So, if you are Terry’s Plumbing Company serving the greater Phoenix, Arizona area—outside/without/foreign to the United States—and you’ve got a crew of five plumbers working for you, you are not required to deduct and withhold from your employees a tax under section 3101 because you’re not an “American employer” as defined in relevant law. Neither are Terry’s employees Section 3121(d) “employees”.
Your friendly USPS Mail Carrier however, is an employee. Because the United States Postal Service, while most offices are located outside the United States, is an instrumentality of the United States, and therefore a section 3121(h)(1) “American Employer”.

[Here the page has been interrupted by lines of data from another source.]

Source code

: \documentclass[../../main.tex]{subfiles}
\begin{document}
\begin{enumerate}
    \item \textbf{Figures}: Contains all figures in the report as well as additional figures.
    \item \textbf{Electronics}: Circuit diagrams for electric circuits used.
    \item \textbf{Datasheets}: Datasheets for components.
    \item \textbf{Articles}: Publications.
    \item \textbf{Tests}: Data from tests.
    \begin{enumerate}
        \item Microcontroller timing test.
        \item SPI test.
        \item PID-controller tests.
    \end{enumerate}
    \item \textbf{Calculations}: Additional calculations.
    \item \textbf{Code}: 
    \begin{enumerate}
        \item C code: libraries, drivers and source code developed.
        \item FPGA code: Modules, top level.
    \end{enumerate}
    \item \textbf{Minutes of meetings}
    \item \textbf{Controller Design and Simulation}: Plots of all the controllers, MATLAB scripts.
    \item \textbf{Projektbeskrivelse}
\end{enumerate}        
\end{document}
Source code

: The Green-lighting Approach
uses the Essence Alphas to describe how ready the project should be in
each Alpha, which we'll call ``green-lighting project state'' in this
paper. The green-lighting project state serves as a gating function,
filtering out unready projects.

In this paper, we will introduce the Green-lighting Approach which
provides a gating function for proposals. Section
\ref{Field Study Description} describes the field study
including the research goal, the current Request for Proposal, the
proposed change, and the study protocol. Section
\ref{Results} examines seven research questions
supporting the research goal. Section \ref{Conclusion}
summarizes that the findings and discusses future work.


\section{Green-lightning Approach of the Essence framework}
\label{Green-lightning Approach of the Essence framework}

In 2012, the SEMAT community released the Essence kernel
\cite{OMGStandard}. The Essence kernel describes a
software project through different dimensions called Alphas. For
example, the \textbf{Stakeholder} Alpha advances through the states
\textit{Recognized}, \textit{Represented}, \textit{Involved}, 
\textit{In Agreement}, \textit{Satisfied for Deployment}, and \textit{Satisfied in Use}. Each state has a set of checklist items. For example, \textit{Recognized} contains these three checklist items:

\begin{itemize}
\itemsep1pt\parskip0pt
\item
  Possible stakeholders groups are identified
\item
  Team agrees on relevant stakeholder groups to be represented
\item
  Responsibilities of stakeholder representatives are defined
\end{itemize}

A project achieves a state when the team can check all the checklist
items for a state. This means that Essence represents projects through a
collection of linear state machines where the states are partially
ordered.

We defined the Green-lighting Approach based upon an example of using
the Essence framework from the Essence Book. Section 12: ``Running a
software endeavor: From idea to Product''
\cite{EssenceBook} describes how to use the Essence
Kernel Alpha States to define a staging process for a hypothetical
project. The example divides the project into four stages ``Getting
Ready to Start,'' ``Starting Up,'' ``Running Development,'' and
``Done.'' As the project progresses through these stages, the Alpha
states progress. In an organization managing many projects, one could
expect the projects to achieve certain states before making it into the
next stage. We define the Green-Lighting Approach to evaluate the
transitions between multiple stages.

While section 3121 makes it pretty clear that the status of the employee is essentially irrelevant, it may yet be useful to define “resident of the United States” and “citizen of the United States”. These terms are not defined in this section, but in 26 U.S. Code § 7701(30), in a somewhat backwards way:
26 U.S. Code § 7701(30) United States person
The term “United States person” means—
(A) a citizen or resident of the United States,
(B) a domestic partnership,
(C) a domestic corporation,
(D) any estate (other than a foreign estate, within the meaning of paragraph (31)), and
(E) any trust if—
(i) a court within the United States is able to exercise primary supervision over the administration of the trust, and
(ii) one or more United States persons have the authority to control all substantial decisions of the trust.

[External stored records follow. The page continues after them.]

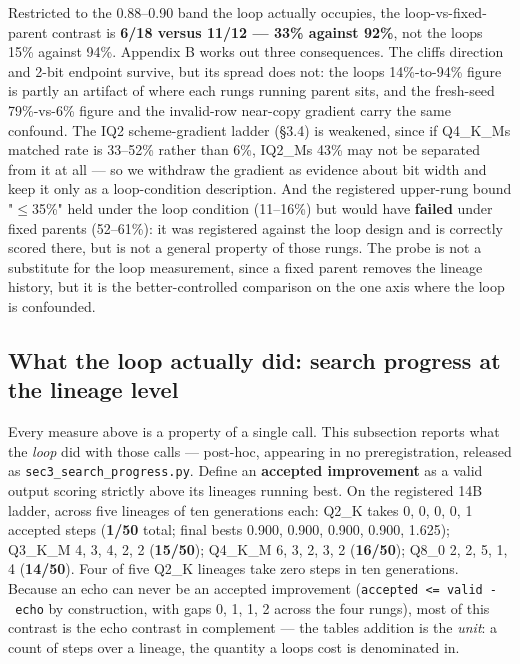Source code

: Restricted to the 0.88--0.90 band the loop actually occupies, the loop-vs-fixed-parent contrast is \textbf{6/18 versus 11/12 --- 33\% against 92\%}, not the loop\textquotesingle s 15\% against 94\%. Appendix B works out three consequences. The cliff\textquotesingle s direction and 2-bit endpoint survive, but its spread does not: the loop\textquotesingle s 14\%-to-94\% figure is partly an artifact of where each rung\textquotesingle s running parent sits, and the fresh-seed 79\%-vs-6\% figure and the invalid-row near-copy gradient carry the same confound. The IQ2 scheme-gradient ladder (§3.4) is weakened, since if Q4\_K\_M\textquotesingle s matched rate is 33--52\% rather than 6\%, IQ2\_M\textquotesingle s 43\% may not be separated from it at all --- so we withdraw the gradient as evidence about bit width and keep it only as a loop-condition description. And the registered upper-rung bound "\(\leq\)35\%" held under the loop condition (11--16\%) but would have \textbf{failed} under fixed parents (52--61\%): it was registered against the loop design and is correctly scored there, but is not a general property of those rungs. The probe is not a substitute for the loop measurement, since a fixed parent removes the lineage history, but it is the better-controlled comparison on the one axis where the loop is confounded.

\hypertarget{what-the-loop-actually-did-search-progress-at-the-lineage-level}{%
\subsection{What the loop actually did: search progress at the lineage level}\label{what-the-loop-actually-did-search-progress-at-the-lineage-level}}

Every measure above is a property of a single call. This subsection reports what the \emph{loop} did with those calls --- post-hoc, appearing in no preregistration, released as \texttt{sec3\_search\_progress.py}. Define an \textbf{accepted improvement} as a valid output scoring strictly above its lineage\textquotesingle s running best. On the registered 14B ladder, across five lineages of ten generations each: Q2\_K takes 0, 0, 0, 0, 1 accepted steps (\textbf{1/50} total; final bests 0.900, 0.900, 0.900, 0.900, 1.625); Q3\_K\_M 4, 3, 4, 2, 2 (\textbf{15/50}); Q4\_K\_M 6, 3, 2, 3, 2 (\textbf{16/50}); Q8\_0 2, 2, 5, 1, 4 (\textbf{14/50}). Four of five Q2\_K lineages take zero steps in ten generations. Because an echo can never be an accepted improvement (\texttt{accepted\ \textless{}=\ valid\ -\ echo} by construction, with gaps 0, 1, 1, 2 across the four rungs), most of this contrast is the echo contrast in complement --- the table\textquotesingle s addition is the \emph{unit}: a count of steps over a lineage, the quantity a loop\textquotesingle s cost is denominated in.

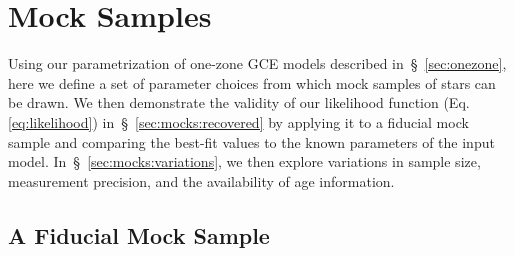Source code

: \documentclass[foo.tex]{subfiles}
\begin{document}
\section{Mock Samples}
\label{sec:mocks}

Using our parametrization of one-zone GCE models described
in~\S~\ref{sec:onezone}, here we define a set of parameter choices from which
mock samples of stars can be drawn.
We then demonstrate the validity of our likelihood function (Eq.
\ref{eq:likelihood}) in~\S~\ref{sec:mocks:recovered} by applying it to a
fiducial mock sample and comparing the best-fit values to the known parameters
of the input model.
In~\S~\ref{sec:mocks:variations}, we then explore variations in sample size,
measurement precision, and the availability of age information.

\subsection{A Fiducial Mock Sample}
\label{sec:mocks:fiducial}
\end{document}
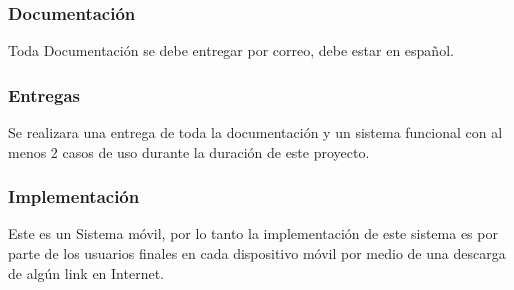 \documentclass[12pt]{article}
\begin{document}
\subsubsection{Documentaci\'on}
Toda Documentaci\'on se debe entregar por correo, debe estar en espa\~nol.

\subsubsection{Entregas}
Se realizara una entrega de toda la documentaci\'on y un sistema funcional con al menos 2 casos de uso durante la duraci\'on de este proyecto.

\subsubsection{Implementaci\'on}
Este es un Sistema m\'ovil, por lo tanto la implementaci\'on de este sistema es por parte de los usuarios finales en cada dispositivo m\'ovil por medio de una descarga de alg\'un link en Internet.


\newpage
\end{document}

The same terms found in this definition are the ones used to define American employer in 26 U.S. Code § 3121(h).

Basically, a roundabout way of saying that an American Employer is the United States itself, or a United States Person.
26 U.S. Code § 7701(a)(4)
(4) Domestic
The term “domestic” when applied to a corporation or partnership means created or organized in the United States or under the law of the United States or of any State unless, in the case of a partnership, the Secretary provides otherwise by regulations.
(5) Foreign
The term “foreign” when applied to a corporation or partnership means a corporation or partnership which is not domestic.
(31) Foreign estate or trust
(A) Foreign estate
The term “foreign estate” means an estate the income of which, from sources without the United States which is not effectively connected with the conduct of a trade or business within the United States, is not includible in gross income under subtitle A.
(B) Foreign trust
The term “foreign trust” means any trust other than a trust described in subparagraph (E) of paragraph (30).
Section 7701 also has custom definitions for “United States” and “State”, which we’ll look at in just a bit.
The purpose of the convoluted language, while it does confuse the one who reads the code in a colloquial sense, is to very precisely draw the line where it needs to be drawn to distinguish which incomes and activities are taxable. Well, that’s just my opinion, man.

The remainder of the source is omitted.